20th President of the University of New Hampshire
- In office June 30, 2018 – June 30, 2024
- Preceded by: Mark Huddleston
- Succeeded by: Elizabeth S. Chilton

Personal details
- Born: 1956 (age 69–70)
- Education: Catholic University of America (BA) Carnegie Mellon University (MA, PhD)

Academic background
- Thesis: An investigation of quality circles (1983)

Academic work
- Discipline: Organizational Behavior
- Institutions: University of North Carolina at Chapel Hill; University of New Hampshire;

= James W. Dean Jr. =

American academic administrator

James Warren Dean Jr. is an American educator who served as the 20th President of the University of New Hampshire from 2018 to 2024. Dean earned his Ph.D. and master's degrees in organizational behavior from Carnegie Mellon University, as well as a Bachelor's degree in Psychology from The Catholic University of America.

==Education==
Dean graduated from the Catholic University of America, where he earned a bachelor's degree. He subsequently earned a PhD from Carnegie Mellon University.

==Career==
Dean was professor of Organizational Behavior at the University of North Carolina at Chapel Hill's Kenan–Flagler Business School, and served as the school's dean from 2008 from 2013. He was also UNC's executive vice chancellor and provost. As provost, he led a number of efforts to support student success, worked to enhance retention and graduation rates, and reorganized resources to better prepare students for life and success after college. Dean also helped to lead a transition toward a new university wide budget model.

Prior to serving as provost, Dean served as the dean of the UNC Kenan–Flagler Business School, where he launched an online MBA program that increased revenue by millions of dollars. His work in the business school started shortly after he joined the faculty at UNC in 1997, when he was asked to lead the Kenan-Flagler Business School's flagship MBA program. As associate dean for executive education, Dean recruited new clients, including the United States Navy and the United States Air Force, and increased revenue by 60 percent.

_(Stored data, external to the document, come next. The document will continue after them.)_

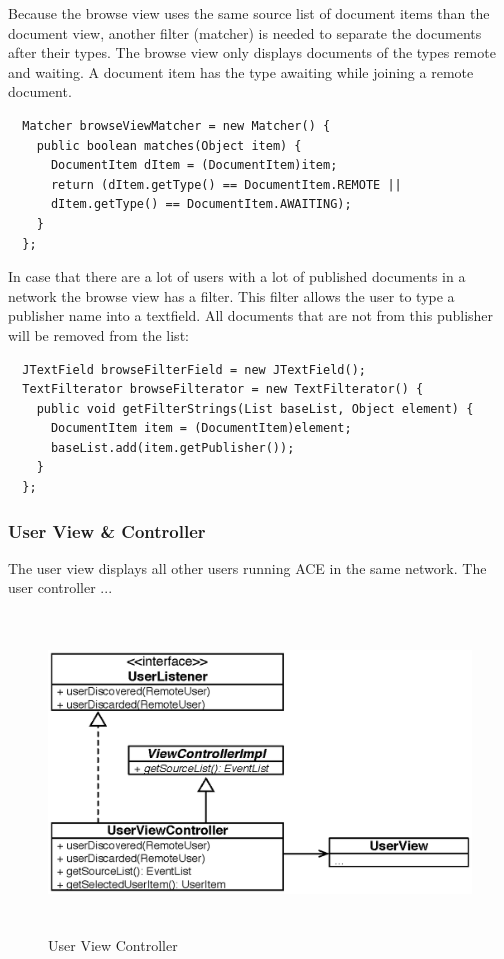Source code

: Because the browse view uses the same source list of document items than the document view, another filter (matcher) is needed to separate the documents after their types. The browse view only displays documents of the types remote and waiting. A document item has the type awaiting while joining a remote document.
\begin{verbatim}
  Matcher browseViewMatcher = new Matcher() {
    public boolean matches(Object item) {
      DocumentItem dItem = (DocumentItem)item;
      return (dItem.getType() == DocumentItem.REMOTE ||
      dItem.getType() == DocumentItem.AWAITING);
    }
  };
\end{verbatim}
In case that there are a lot of users with a lot of published documents in a network the browse view has a filter. This filter allows the user to type a publisher name into a textfield. All documents that are not from this publisher will be removed from the list:
\begin{verbatim}
  JTextField browseFilterField = new JTextField();
  TextFilterator browseFilterator = new TextFilterator() {
    public void getFilterStrings(List baseList, Object element) {
      DocumentItem item = (DocumentItem)element;
      baseList.add(item.getPublisher());
    }
  };
\end{verbatim}







\subsubsection{User View \& Controller}
The user view displays all other users running ACE in the same network. The user controller ...
\begin{figure}[H]
\begin{center}
  \includegraphics[height=3.33in, width=5.62in]{../images/finalreport/application_userview.eps}
\caption{User View Controller}
\label{application_userview}
\end{center}
\end{figure}

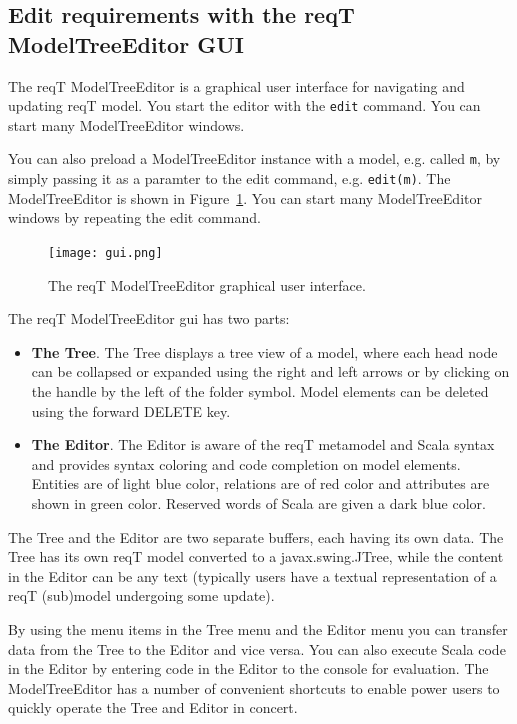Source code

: \documentclass[11pt]{article}
\begin{document}
\subsection{Edit requirements with the reqT ModelTreeEditor GUI}

The reqT ModelTreeEditor is a graphical user interface for navigating and updating reqT model. You start the editor with the \verb+edit+ command. You can start many ModelTreeEditor windows. 

You can also preload a ModelTreeEditor instance with a model, e.g. called \verb+m+, by simply passing it as a paramter to the edit command, e.g. \verb+edit(m)+. The ModelTreeEditor is shown in Figure~\ref{fig:gui}. You can start many ModelTreeEditor windows by repeating the edit command.

\begin{figure}[ht]
    \centering
    \texttt{[image: gui.png]}
    \caption{The reqT ModelTreeEditor graphical user interface.}
    \label{fig:gui}
\end{figure}

The reqT ModelTreeEditor gui has two parts:
\begin{itemize}
\item {\bf The Tree}. The Tree displays a tree view of a model, where each head node can be collapsed or expanded using the right and left arrows or by clicking on the handle by the left of the folder symbol. Model elements can be deleted using the forward DELETE key.
\item {\bf The Editor}. The Editor is aware of the reqT metamodel and Scala syntax and provides syntax coloring and code completion on model elements. Entities are of light blue color, relations are of red color and attributes are shown in green color. Reserved words of Scala are given a dark blue color.
\end{itemize}

The Tree and the Editor are two separate buffers, each having its own data. The Tree has its own reqT model converted to a javax.swing.JTree, while the content in the Editor can be any text (typically users have a textual representation of a reqT (sub)model undergoing  some update). 

By using the menu items in the Tree menu and the Editor menu you can transfer data from the Tree to the Editor and vice versa. You can also execute Scala code in the Editor by entering code in the Editor to the console for evaluation. The ModelTreeEditor has a number of convenient shortcuts to enable power users to quickly operate the Tree and Editor in concert.
\end{document}
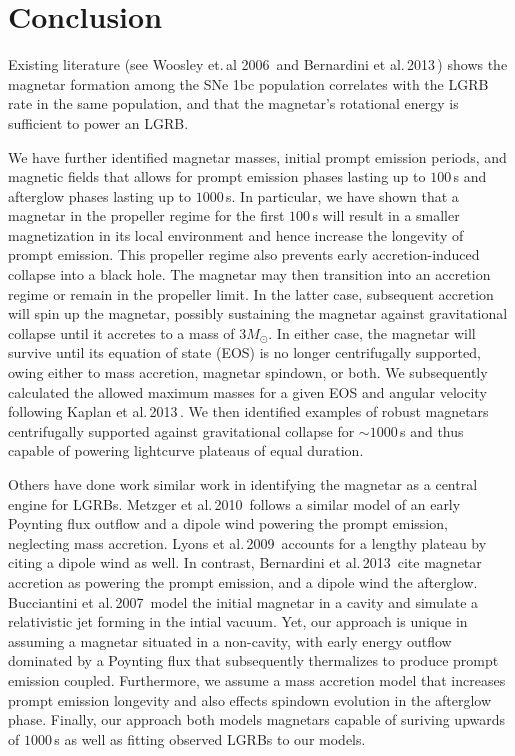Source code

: \documentclass{article}
\begin{document}
\section{Conclusion}

Existing literature (see Woosley et.\,al 2006\,\cite{Woosley:2006fn} and Bernardini et al.\,2013\,\cite{Bernardini:2013nfa}) shows the magnetar formation among the SNe 1bc population correlates with the LGRB rate in the same population, and that the magnetar's rotational energy is sufficient to power an LGRB.

We have further identified magnetar masses, initial prompt emission periods, and magnetic fields that allows for prompt emission phases lasting up to $100$\,s and afterglow phases lasting up to $1000$\,s. In particular, we have shown that a magnetar in the propeller regime for the first $100$\,s will result in a smaller magnetization in its local environment and hence increase the longevity of prompt emission. This propeller regime also prevents early accretion-induced collapse into a black hole. The magnetar may then transition into an accretion regime or remain in the propeller limit. In the latter case, subsequent accretion will spin up the magnetar, possibly sustaining the magnetar against gravitational collapse until it accretes to a mass of $3M_{\odot}$. In either case, the magnetar will survive until its equation of state (EOS) is no longer centrifugally supported, owing either to mass accretion, magnetar spindown, or both. We subsequently calculated the allowed maximum masses for a given EOS and angular velocity following Kaplan et al.\,2013\,\cite{Kaplan:2013wra}. We then identified examples of robust magnetars centrifugally supported against gravitational collapse for $\sim 1000$\,s and thus capable of powering lightcurve plateaus of equal duration.

Others have done work similar work in identifying the magnetar as a central engine for LGRBs. Metzger et al.\,2010\,\cite{Metzger:2010pp} follows a similar model of an early Poynting flux outflow and a dipole wind powering the prompt emission, neglecting mass accretion. Lyons et al.\,2009\,\cite{Lyons:2009ka} accounts for a lengthy plateau by citing a dipole wind as well. In contrast, Bernardini et al.\,2013\,\cite{Bernardini:2013nfa} cite magnetar accretion as powering the prompt emission, and a dipole wind the afterglow. Bucciantini et al.\,2007\,\cite{Bucciantini:2007hy} model the initial magnetar in a cavity and simulate a relativistic jet forming in the intial vacuum. Yet, our approach is unique in assuming a magnetar situated in a non-cavity, with early energy outflow dominated by a Poynting flux that subsequently thermalizes to produce prompt emission coupled. Furthermore, we assume a mass accretion model that increases prompt emission longevity and also effects spindown evolution in the afterglow phase. Finally, our approach both models magnetars capable of suriving upwards of $1000$\,s as well as fitting observed LGRBs to our models.
\end{document}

Dean succeeded Mark Huddleston as the 20th president of the University of New Hampshire on June 30, 2018.

After stepping down as president of the University of New Hampshire in June 2024, Dean returned to the University of North Carolina at Chapel Hill, where he has served as interim provost since May 2025 following the resignation of Christopher Clemens. His successor, Magnus Egerstedt, was announced on November 12, 2025, and began the role on March 2, 2026.

==Personal life==

Dean and his wife, Jan, have two daughters and four grandchildren.